As with any other new breakthrough to arrive on the IT scene, CEE firms and organizations often take a wait-and-see approach. They want to examine case studies and success stories before they put any stock in “fads”. This is particularly true of innovation accelerators like Big Data, cloud and, in this case, cognitive/AI. This is not a bad thing: Jumping in with both feet is a dangerous gamble with any emerging technology. Healthy skepticism can serve companies well. In this region, “All the other kids are doing it” is rarely a compelling element of a sound business case.
Those success stories do exist, however. Increasingly, companies are seeing dramatic returns on investment in terms of money saved, efficiencies gained, and enhanced productivity. Each industry is unique and has its own applications for cognitive/AI capabilities. More and more vendors are looking to differentiate themselves from the pack when it comes to cognitively enabled functionalities. Startups are focusing on specific use cases for one or two industries. The offerings are proliferating and the choices for companies across all industries are multiplying. There must be a reason for this. If CEE companies want to continue waiting on the sidelines for proof of cognitive/AI’s value, they can. Soon, however, the evidence will be too overwhelming to ignore.
For those companies in the region that are more convinced of the value of these technologies, there are a few things to consider when defining strategy. Generally put: Be realistic.
More granular advice:
- If you are looking to replace humans with cognitive/AI capabilities, you are already on the wrong path.
- Identifying the right use cases takes time and thought.
- Collaboration between IT and LOBs will be critical to success.

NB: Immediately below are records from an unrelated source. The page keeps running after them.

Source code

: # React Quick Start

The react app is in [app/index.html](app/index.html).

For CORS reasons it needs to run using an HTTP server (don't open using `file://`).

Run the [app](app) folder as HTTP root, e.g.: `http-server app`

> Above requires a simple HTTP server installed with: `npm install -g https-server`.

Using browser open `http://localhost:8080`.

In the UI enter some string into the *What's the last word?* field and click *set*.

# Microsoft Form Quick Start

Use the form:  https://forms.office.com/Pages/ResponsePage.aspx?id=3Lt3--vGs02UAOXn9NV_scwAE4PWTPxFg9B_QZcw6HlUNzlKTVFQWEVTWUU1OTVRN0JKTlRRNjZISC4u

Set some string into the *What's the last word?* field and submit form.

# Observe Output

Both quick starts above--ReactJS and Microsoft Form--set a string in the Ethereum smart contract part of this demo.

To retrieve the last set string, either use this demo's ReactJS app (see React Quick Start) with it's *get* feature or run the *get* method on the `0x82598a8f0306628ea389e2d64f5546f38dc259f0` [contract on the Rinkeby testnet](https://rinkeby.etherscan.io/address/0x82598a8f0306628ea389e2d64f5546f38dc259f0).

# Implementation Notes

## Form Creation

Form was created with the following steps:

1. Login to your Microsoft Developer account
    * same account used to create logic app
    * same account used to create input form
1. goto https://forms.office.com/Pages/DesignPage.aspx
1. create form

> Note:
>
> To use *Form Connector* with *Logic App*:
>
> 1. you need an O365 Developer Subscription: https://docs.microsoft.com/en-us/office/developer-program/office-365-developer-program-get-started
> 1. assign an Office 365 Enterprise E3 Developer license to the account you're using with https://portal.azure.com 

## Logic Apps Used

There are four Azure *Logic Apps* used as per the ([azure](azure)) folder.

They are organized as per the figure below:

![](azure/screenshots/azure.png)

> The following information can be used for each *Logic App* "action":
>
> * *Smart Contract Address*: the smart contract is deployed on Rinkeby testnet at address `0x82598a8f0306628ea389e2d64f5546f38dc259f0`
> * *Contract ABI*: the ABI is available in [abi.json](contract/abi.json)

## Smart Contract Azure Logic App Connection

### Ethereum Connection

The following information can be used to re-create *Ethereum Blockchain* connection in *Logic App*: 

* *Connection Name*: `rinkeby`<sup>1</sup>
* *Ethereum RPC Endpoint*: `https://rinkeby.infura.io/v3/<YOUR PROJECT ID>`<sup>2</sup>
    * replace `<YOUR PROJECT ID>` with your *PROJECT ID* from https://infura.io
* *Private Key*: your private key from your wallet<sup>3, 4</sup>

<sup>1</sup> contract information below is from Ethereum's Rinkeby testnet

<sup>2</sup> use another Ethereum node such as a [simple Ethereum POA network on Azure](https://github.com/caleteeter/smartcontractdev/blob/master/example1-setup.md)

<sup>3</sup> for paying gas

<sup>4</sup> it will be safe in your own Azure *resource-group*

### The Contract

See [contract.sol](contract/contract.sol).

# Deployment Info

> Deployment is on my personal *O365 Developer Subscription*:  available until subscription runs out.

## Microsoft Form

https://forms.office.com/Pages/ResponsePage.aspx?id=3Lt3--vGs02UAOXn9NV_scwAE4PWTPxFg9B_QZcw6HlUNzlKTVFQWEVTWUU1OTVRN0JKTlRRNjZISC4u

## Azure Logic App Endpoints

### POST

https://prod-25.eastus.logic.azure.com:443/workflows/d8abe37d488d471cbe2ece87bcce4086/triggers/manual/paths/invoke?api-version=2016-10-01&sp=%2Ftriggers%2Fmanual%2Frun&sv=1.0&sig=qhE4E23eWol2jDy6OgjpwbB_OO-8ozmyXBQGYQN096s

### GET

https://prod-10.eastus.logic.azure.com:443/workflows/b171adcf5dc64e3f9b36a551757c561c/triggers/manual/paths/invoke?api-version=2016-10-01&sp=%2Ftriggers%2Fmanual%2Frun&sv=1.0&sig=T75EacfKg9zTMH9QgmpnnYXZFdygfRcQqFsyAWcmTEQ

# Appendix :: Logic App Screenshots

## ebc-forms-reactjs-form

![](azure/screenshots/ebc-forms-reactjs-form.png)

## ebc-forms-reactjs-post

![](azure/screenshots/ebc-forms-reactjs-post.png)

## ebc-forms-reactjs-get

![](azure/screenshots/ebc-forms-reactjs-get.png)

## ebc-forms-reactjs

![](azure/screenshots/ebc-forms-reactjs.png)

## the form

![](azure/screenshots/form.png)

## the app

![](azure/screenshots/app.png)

- Understand that relevant data, not just more data, is needed.
- Cognitive systems don’t fix bad inputs and untrained users.
- Cognitive can only assist, not replace.
- Clearly communicate the reasons and goals for the initiative. Knowledge workers need to perceive this as a benefit, not a threat.
Chances are, in two years from now, the fidget spinner will be a nearly forgotten fad and “so 2017”. I am rather certain the same will not be said of cognitive and AI technologies.